Também na Europa, o desenvolvimento de redes clandestinas de facilitação à migração (via travessia ilegal de fronteiras ou, mais importante no caso em foco, falsificação de documentos) vem contando cada vez mais com a presença de brasileiros no noticiário sobre elas. No caso europeu, as referências à prostituição e à exploração de imigrantes (destaque para mulheres) apareceram com freqüência crescente ao longo do período.
As remessas de brasileiros no exterior e suas repercussões nas áreas que as receberam foram outro tema em que se verificou crescimento, mesmo sem alcançar o grande número de referências verificadas nos demais temas já mencionados. As informações sobre um montante superior a cinco bilhões de dólares que teriam sido remetidos ao país por emigrantes no exterior atraíram a atenção da imprensa e mereceram destaque no noticiário.

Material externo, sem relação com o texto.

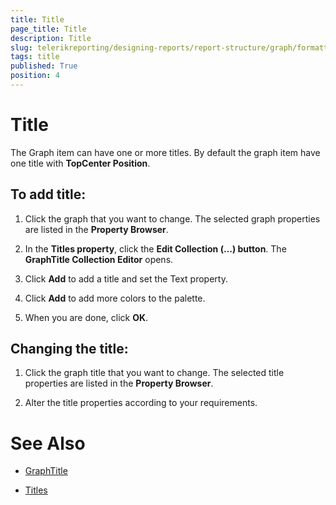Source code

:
 ```yaml
---
title: Title
page_title: Title 
description: Title
slug: telerikreporting/designing-reports/report-structure/graph/formatting-a-graph/title
tags: title
published: True
position: 4
---
```


# Title

The Graph item can have one or more titles. By default the graph item have one title with __TopCenter Position__. 

## To add title:

1. Click the graph that you want to change. The selected graph properties are listed in the __Property Browser__.

1. In the __Titles property__, click the __Edit Collection (…) button__. The __GraphTitle Collection Editor__ opens. 

1. Click __Add__ to add a title and set the Text property. 

1. Click __Add__ to add more colors to the palette. 

1. When you are done, click __OK__. 

## Changing the title:

1. Click the graph title that you want to change. The selected title properties are listed in the __Property Browser__.

1. Alter the title properties according to your requirements. 


# See Also
 
* [GraphTitle](/reporting/api/Telerik.Reporting.GraphTitle)  

* [Titles](/reporting/api/Telerik.Reporting.Graph#Telerik_Reporting_Graph_Titles)

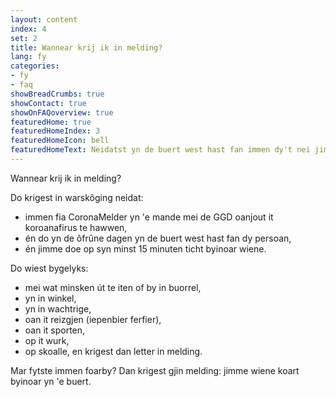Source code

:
 ```yaml
---
layout: content
index: 4
set: 2
title: Wannear krij ik in melding?
lang: fy
categories:
- fy
- faq
showBreadCrumbs: true
showContact: true
showOnFAQoverview: true
featuredHome: true
featuredHomeIndex: 3
featuredHomeIcon: bell
featuredHomeText: Neidatst yn de buert west hast fan immen dy't nei jim moeting test is en koroana hat.
---
```

Wannear krij ik in melding?

Do krigest in warskôging neidat:
*  immen fia CoronaMelder yn 'e mande mei de GGD oanjout it koroanafirus te hawwen,
*  én do yn de ôfrûne dagen yn de buert west hast fan dy persoan,
*  én jimme doe op syn minst 15 minuten ticht byinoar wiene.

Do wiest bygelyks:
*  mei wat minsken út te iten of by in buorrel,
*  yn in winkel,
*  yn in wachtrige,
*  oan it reizgjen (iepenbier ferfier),
*  oan it sporten,
*  op it wurk,
*  op skoalle,
en krigest dan letter in melding.

Mar fytste immen foarby? Dan krigest gjin melding: jimme wiene koart byinoar yn 'e buert.
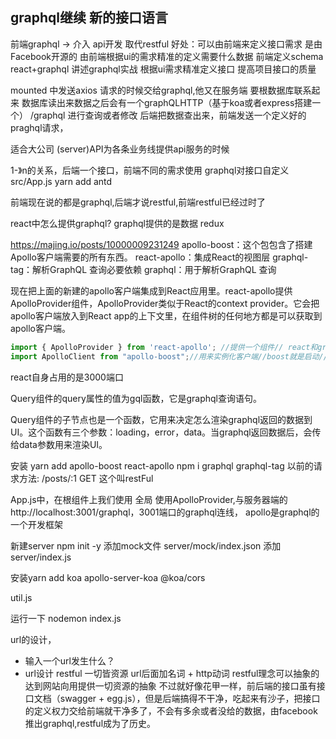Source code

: ## graphql继续 新的接口语言
前端graphql -> 介入 api开发 取代restful
好处：可以由前端来定义接口需求 是由Facebook开源的 由前端根据ui的需求精准的定义需要什么数据 前端定义schema
react+graphql 讲述graphql实战
根据ui需求精准定义接口 提高项目接口的质量


mounted 中发送axios 请求的时候交给graphql,他又在服务端 要根数据库联系起来
数据库读出来数据之后会有一个graphQLHTTP（基于koa或者express搭建一个）  /graphql 进行查询或者修改
后端把数据查出来，前端发送一个定义好的praghql请求，

适合大公司 (server)API为各条业务线提供api服务的时候

1-》n的关系，后端一个接口，前端不同的需求使用
graphql对接口自定义
src/App.js
yarn add antd

前端现在说的都是graphql,后端才说restful,前端restful已经过时了

react中怎么提供graphql?
graphql提供的是数据
redux

https://majing.io/posts/10000009231249
apollo-boost：这个包包含了搭建Apollo客户端需要的所有东西。
react-apollo：集成React的视图层
graphql-tag：解析GraphQL 查询必要依赖
graphql：用于解析GraphQL 查询

现在把上面的新建的apollo客户端集成到React应用里。react-apollo提供ApolloProvider组件，ApolloProvider类似于React的context provider。它会把apollo客户端放入到React app的上下文里，在组件树的任何地方都是可以获取到apollo客户端。
```js
import { ApolloProvider } from 'react-apollo'; //提供一个组件// react和graphql的连接体//apollo是应用层
import ApolloClient from "apollo-boost";//用来实例化客户端//boost就是启动//创建Apollo客户端，它用于与GraphQL服务器交互。
```
react自身占用的是3000端口

Query组件的query属性的值为gql函数，它是graphql查询语句。

Query组件的子节点也是一个函数，它用来决定怎么渲染graphql返回的数据到UI。这个函数有三个参数：loading，error，data。当graphql返回数据后，会传给data参数用来渲染UI。

安装
yarn add apollo-boost react-apollo
npm i graphql graphql-tag 
以前的请求方法:
/posts/:1 GET 这个叫restFul

App.js中，在根组件上我们使用 全局 使用ApolloProvider,与服务器端的http://localhost:3001/graphql，3001端口的graphql连线，
apollo是graphql的一个开发框架

新建server
npm init -y
添加mock文件
server/mock/index.json
添加server/index.js

安装yarn add koa apollo-server-koa @koa/cors

util.js

运行一下
nodemon index.js

url的设计，
- 输入一个url发生什么？
- url设计 restful 一切皆资源 url后面加名词 + http动词 restful理念可以抽象的达到网站向用提供一切资源的抽象
不过就好像花甲一样，前后端的接口虽有接口文档（swagger + egg.js），但是后端搞得不干净，吃起来有沙子，把接口的定义权力交给前端就干净多了，不会有多余或者没给的数据，由facebook推出graphql,restful成为了历史。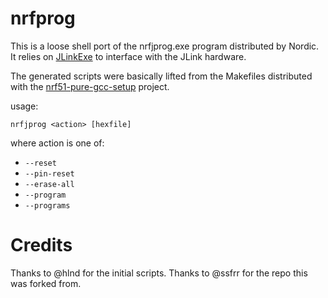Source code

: nrfprog
==========

This is a loose shell port of the nrfjprog.exe program distributed by Nordic.
It relies on [JLinkExe](https://www.segger.com/jlink-software.html) to
interface with the JLink hardware.

The generated scripts were basically lifted from the Makefiles distributed with
the [nrf51-pure-gcc-setup](https://github.com/hlnd/nrf51-pure-gcc-setup)
project.

usage:

```
nrfjprog <action> [hexfile]
```

where action is one of:
 * `--reset`
 * `--pin-reset`
 * `--erase-all`
 * `--program`
 * `--programs`

 Credits
 =======

 Thanks to @hlnd for the initial scripts.
 Thanks to @ssfrr for the repo this was forked from.

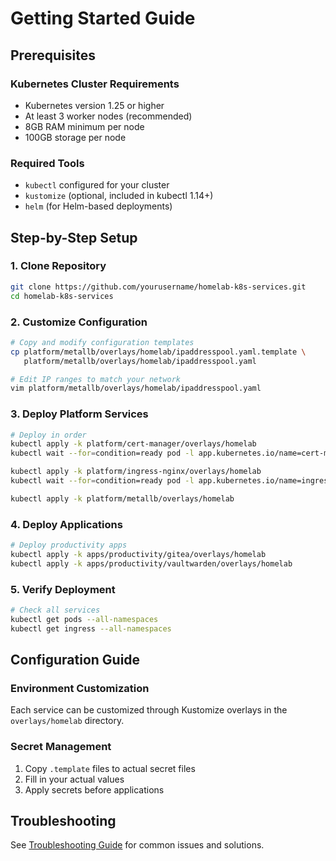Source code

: # Getting Started Guide

## Prerequisites

### Kubernetes Cluster Requirements
- Kubernetes version 1.25 or higher
- At least 3 worker nodes (recommended)
- 8GB RAM minimum per node
- 100GB storage per node

### Required Tools
- `kubectl` configured for your cluster
- `kustomize` (optional, included in kubectl 1.14+)
- `helm` (for Helm-based deployments)

## Step-by-Step Setup

### 1. Clone Repository
```bash
git clone https://github.com/yourusername/homelab-k8s-services.git
cd homelab-k8s-services
```

### 2. Customize Configuration
```bash
# Copy and modify configuration templates
cp platform/metallb/overlays/homelab/ipaddresspool.yaml.template \
   platform/metallb/overlays/homelab/ipaddresspool.yaml

# Edit IP ranges to match your network
vim platform/metallb/overlays/homelab/ipaddresspool.yaml
```

### 3. Deploy Platform Services
```bash
# Deploy in order
kubectl apply -k platform/cert-manager/overlays/homelab
kubectl wait --for=condition=ready pod -l app.kubernetes.io/name=cert-manager -n cert-manager --timeout=300s

kubectl apply -k platform/ingress-nginx/overlays/homelab
kubectl wait --for=condition=ready pod -l app.kubernetes.io/name=ingress-nginx -n ingress-nginx --timeout=300s

kubectl apply -k platform/metallb/overlays/homelab
```

### 4. Deploy Applications
```bash
# Deploy productivity apps
kubectl apply -k apps/productivity/gitea/overlays/homelab
kubectl apply -k apps/productivity/vaultwarden/overlays/homelab
```

### 5. Verify Deployment
```bash
# Check all services
kubectl get pods --all-namespaces
kubectl get ingress --all-namespaces
```

## Configuration Guide

### Environment Customization
Each service can be customized through Kustomize overlays in the `overlays/homelab` directory.

### Secret Management
1. Copy `.template` files to actual secret files
2. Fill in your actual values
3. Apply secrets before applications

## Troubleshooting

See [Troubleshooting Guide](troubleshooting.md) for common issues and solutions.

As ênfases e os silêncios do noticiário na abordagem dos emigrantes brasileiros não devem, todavia, ser tomados como indicadores absolutos da intensificação, arrefecimento ou mudança qualitativa dos processos migratórios. Como será destacado mais adiante, o exame do material de imprensa indica claramente como eventos excepcionais e interesses mercadológicos podem também ditar a atenção do noticiário.

O tema da emigração segundo área geográfica de destino
As áreas que apareceram com destaque no noticiário como lugar de destino de emigrantes brasileiros foram: Estados Unidos, México, Japão, Portugal, Espanha, Itália, França, Irlanda, Reino Unido, Paraguai, Bolívia, fronteira norte (Colômbia, Suriname, Guiana Francesa) e outras com menor número de ocorrências. O material de imprensa examinado foi classificado de acordo com cada uma delas, e a seguir tecemos algumas observações a respeito dos temas abordados.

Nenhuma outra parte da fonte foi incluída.